The programme, which examines the concept of linguistic variety, includes a) Prof Brownlees’s lessons b) the 'lettorato'.Prof. Brownlees’s 60 hours of lessons will focus on how news and advertising texts have evolved since the 16th century up to the present day. Prof. Brownlees has 30 hours with all the students and a further 30 hours with students divided into small groups.The ‘lettorato’ includes language analysis and exercises regarding further texts types and linguistic varieties.
For Prof. Brownlees’s lessons, students refer mainly to lecture notes and the book:
N. Brownlees, 2011, The Language of Periodical News in Seventeenth-Century England. Newcastle: CSP. The lecture notes are online at the beginning of the first semester when the course takes place. Students who do not purchase the book can consult it at the university library of Piazza Brunelleschi, where two copies of the volume are left ‘in deposito’. For the lessons of the ‘lettorati’, students refer to lecture notes available on the elearning platform moodle or at the photocopy shop.
Learning Objectives
Prof. Brownlees’s lessons aim to a) bring to the students’s attention the importance of the socio-historical and professional context in the evolution of written communication with specific reference to news and advertising texts; b) guide students towards understanding and analysing news and advertising texts; c) stimulate and encourage students to work together in small groups for the purpose of discussing broad issues relating to knowledge dissemination.
The lessons of the ‘lettorati’ are designed to expose students to a wide range of geographic, linguistic and cultural varieties of English; refine their analytical, critical and expressive abilities; stimulate them to study autonomously through the controlled use of resources and work cooperatively through group work.

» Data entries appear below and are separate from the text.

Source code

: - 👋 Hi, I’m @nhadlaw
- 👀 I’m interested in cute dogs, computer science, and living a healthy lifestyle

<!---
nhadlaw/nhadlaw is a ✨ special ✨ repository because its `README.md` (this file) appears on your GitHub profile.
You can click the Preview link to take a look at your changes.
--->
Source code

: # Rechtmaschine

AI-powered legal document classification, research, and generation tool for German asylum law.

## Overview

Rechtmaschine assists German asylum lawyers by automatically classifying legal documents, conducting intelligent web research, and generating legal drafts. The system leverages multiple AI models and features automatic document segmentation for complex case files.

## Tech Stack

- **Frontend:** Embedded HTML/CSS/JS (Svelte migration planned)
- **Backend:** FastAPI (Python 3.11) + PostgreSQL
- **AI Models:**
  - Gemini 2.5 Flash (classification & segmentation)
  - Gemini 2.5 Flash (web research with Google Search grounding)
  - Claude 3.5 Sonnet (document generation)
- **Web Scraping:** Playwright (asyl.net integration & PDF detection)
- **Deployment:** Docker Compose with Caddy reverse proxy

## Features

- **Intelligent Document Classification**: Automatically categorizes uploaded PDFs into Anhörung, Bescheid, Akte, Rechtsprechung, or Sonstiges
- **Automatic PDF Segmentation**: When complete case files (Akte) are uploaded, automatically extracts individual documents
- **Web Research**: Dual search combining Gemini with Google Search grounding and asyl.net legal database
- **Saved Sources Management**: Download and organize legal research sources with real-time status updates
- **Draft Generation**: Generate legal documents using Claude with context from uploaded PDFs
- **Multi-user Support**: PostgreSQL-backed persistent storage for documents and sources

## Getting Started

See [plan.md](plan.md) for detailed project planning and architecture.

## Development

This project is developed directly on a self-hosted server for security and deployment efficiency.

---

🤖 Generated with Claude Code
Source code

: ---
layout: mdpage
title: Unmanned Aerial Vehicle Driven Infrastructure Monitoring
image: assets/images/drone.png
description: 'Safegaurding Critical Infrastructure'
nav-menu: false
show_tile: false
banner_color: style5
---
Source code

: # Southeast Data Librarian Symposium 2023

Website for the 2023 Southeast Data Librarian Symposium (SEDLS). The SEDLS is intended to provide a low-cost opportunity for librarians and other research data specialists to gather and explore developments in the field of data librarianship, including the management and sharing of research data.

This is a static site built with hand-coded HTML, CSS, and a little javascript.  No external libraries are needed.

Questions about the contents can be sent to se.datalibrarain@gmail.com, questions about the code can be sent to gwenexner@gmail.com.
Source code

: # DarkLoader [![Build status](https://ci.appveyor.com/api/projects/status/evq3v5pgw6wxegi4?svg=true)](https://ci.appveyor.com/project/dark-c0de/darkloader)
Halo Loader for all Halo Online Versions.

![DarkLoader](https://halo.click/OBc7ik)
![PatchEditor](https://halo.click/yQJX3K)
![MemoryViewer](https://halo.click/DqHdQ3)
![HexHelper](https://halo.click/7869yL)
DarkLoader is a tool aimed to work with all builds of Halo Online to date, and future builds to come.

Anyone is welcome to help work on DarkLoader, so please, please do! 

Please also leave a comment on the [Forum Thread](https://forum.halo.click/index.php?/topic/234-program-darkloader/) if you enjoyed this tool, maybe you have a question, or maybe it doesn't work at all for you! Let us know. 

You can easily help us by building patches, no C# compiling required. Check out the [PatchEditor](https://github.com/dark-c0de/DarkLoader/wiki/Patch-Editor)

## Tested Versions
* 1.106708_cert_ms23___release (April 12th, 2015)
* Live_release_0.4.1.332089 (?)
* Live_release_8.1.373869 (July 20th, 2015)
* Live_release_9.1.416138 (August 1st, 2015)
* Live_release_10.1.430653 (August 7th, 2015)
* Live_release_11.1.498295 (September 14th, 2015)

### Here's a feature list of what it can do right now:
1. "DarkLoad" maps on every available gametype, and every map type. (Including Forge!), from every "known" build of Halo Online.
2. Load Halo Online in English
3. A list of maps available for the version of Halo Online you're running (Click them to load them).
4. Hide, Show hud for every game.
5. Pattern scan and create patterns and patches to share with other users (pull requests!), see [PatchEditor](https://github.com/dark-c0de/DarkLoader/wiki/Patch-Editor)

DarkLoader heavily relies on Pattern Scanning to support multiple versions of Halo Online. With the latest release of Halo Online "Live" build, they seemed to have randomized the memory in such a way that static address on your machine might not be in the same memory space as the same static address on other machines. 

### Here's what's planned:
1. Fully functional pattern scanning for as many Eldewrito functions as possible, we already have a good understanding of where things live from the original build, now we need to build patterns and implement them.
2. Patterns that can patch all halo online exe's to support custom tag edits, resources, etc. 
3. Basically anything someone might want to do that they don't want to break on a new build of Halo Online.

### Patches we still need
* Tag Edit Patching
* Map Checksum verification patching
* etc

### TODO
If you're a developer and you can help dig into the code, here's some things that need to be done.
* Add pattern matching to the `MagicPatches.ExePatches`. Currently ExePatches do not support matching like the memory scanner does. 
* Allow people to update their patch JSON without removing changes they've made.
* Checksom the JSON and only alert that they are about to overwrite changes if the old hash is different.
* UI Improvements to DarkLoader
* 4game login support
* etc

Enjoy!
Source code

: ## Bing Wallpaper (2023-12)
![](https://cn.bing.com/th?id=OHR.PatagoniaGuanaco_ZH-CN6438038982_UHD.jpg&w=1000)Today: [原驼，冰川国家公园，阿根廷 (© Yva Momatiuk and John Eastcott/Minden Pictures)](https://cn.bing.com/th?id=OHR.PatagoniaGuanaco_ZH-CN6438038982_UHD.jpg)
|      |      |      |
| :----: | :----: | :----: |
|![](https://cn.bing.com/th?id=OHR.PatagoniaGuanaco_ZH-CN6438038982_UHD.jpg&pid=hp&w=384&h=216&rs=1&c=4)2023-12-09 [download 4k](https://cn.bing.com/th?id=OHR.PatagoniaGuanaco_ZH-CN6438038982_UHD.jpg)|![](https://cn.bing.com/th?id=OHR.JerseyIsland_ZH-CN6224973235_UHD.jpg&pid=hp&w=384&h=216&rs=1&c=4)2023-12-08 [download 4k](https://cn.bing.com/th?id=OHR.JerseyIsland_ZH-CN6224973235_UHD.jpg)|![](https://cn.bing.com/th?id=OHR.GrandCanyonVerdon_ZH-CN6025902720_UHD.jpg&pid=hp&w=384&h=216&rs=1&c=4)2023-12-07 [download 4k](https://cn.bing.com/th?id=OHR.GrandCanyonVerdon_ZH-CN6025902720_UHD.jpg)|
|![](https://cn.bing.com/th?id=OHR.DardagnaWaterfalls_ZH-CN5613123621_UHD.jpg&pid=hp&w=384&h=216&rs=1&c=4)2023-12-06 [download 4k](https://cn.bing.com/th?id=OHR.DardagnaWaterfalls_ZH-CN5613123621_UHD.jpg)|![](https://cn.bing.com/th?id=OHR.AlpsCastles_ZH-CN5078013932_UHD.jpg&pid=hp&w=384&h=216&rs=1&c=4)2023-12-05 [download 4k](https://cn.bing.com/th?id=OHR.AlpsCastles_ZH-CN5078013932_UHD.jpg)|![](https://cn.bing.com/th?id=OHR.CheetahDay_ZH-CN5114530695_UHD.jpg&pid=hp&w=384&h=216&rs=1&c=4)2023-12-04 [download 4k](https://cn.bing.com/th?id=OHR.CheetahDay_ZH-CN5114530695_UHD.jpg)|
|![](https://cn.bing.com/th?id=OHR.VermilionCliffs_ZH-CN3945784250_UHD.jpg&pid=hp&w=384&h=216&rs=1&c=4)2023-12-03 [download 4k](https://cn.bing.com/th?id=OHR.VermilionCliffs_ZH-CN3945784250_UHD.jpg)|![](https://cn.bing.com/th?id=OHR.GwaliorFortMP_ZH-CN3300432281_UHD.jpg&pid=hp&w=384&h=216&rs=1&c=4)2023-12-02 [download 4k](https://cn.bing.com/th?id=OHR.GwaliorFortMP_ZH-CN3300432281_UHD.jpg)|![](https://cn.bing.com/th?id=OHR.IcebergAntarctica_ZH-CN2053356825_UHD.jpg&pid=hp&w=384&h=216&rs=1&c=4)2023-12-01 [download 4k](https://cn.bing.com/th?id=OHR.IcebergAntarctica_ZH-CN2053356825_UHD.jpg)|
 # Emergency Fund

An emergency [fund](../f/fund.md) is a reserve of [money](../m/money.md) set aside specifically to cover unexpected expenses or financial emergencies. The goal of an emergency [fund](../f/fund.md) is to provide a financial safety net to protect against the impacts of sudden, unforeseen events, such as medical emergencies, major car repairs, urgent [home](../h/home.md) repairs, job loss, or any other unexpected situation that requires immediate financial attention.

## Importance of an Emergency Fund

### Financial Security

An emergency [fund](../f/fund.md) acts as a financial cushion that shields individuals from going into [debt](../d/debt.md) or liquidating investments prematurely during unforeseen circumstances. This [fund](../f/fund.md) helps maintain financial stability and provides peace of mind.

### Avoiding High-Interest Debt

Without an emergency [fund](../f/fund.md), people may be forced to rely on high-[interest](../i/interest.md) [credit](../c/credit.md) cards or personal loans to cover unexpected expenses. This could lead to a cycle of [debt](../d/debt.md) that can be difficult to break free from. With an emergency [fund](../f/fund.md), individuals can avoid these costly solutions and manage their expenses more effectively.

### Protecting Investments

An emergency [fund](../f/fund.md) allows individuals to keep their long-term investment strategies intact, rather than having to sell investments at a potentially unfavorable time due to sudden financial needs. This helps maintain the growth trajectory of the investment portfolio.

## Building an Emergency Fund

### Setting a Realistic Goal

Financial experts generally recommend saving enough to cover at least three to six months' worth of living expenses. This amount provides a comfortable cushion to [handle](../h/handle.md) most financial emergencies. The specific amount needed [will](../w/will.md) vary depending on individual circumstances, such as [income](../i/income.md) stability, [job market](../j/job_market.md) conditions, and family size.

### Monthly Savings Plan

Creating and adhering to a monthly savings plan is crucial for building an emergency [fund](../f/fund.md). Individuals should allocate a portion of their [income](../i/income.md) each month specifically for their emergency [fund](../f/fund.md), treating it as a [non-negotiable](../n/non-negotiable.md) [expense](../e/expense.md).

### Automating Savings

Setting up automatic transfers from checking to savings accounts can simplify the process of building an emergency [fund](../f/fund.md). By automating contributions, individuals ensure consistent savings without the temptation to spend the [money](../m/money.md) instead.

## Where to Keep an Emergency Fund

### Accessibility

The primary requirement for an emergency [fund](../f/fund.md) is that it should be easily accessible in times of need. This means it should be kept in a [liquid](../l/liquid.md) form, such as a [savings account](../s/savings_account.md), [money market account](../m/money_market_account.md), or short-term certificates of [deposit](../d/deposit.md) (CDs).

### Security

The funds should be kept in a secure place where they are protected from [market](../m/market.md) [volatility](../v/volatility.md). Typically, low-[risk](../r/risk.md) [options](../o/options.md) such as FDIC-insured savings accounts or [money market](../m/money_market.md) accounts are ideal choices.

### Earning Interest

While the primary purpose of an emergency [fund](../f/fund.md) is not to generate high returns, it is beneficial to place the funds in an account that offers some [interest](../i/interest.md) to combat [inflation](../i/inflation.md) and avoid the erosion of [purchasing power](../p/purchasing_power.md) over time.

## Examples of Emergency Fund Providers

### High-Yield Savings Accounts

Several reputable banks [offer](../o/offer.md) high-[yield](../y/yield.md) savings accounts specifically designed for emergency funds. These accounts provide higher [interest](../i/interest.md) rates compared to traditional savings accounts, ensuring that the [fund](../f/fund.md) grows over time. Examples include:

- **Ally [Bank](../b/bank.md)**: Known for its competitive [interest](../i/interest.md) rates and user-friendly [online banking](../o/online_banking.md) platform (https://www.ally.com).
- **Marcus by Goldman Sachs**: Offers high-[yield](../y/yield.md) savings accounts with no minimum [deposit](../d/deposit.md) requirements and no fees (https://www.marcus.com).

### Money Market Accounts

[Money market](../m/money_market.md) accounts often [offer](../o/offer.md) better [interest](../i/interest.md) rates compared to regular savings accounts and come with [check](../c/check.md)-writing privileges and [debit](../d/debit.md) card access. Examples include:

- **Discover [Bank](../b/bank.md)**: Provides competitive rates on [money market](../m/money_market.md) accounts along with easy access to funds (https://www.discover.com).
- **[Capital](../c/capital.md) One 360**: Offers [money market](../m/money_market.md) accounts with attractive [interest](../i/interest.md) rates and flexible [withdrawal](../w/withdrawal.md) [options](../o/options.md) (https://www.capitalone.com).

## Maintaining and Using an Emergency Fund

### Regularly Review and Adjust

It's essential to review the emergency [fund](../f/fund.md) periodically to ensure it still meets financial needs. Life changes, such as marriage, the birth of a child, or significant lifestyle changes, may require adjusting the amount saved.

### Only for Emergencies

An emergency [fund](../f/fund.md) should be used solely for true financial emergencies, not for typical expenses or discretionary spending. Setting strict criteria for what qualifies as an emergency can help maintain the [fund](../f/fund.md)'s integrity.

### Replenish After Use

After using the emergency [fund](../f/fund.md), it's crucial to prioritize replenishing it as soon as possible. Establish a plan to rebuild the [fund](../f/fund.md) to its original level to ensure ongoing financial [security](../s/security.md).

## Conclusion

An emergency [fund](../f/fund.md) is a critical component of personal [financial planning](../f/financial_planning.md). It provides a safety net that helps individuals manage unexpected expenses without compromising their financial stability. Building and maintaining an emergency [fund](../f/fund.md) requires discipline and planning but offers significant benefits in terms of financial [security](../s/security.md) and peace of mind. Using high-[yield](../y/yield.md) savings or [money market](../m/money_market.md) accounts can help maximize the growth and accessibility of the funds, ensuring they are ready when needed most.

In the ‘lettorato’ all modules consolidate and extend academically oriented language skills at the B2+/C1 level of the CEFR.
Prerequisites
To attend the course, students must have passed and recorded the mark for ‘Laboratorio di Lingua Inglese’ by the end of September 2018. The level of the course of Lingua Inglese 2 is B2+/C1.
Teaching Methods
The teaching methods vary according to the module and include lectures, group work and seminar discussions.
Further information
Attendance is obligatory for 2/3 of the lessons. Attendance for officially classified ‘part-time’ students is not obligatory. An alternative programme is agreed upon. Prof. Brownlees’s lessons take place in the first semester while the lettorato takes place in both semesters (4 hours a week for 9 weeks in each semester). For the ‘lettorato’, students are divided into groups and sign-ups take place on the Moodle page.
Erasmus students should contact Prof. Brownlees for the programme.
Type of Assessment
For Prof. Brownlees's lessons there is a written and spoken exam based on the lecture notes, the volume “The language of periodical news in seventeenth-century England”, and other possible materials that may be distributed during the course. For the ‘lettorato’ there is predominantly continuous assessment, oral and written, research papers, written and oral examinations, with variations according to module.
To pass Lingua Inglese 2, and get the 12 credits, students must pass both Prof Brownlees’s exam and the 4 lettorati.
Course program
Prof. Brownlees’s programme together with the lettorato will be put on the Moodle platform at the beginning of the first semester.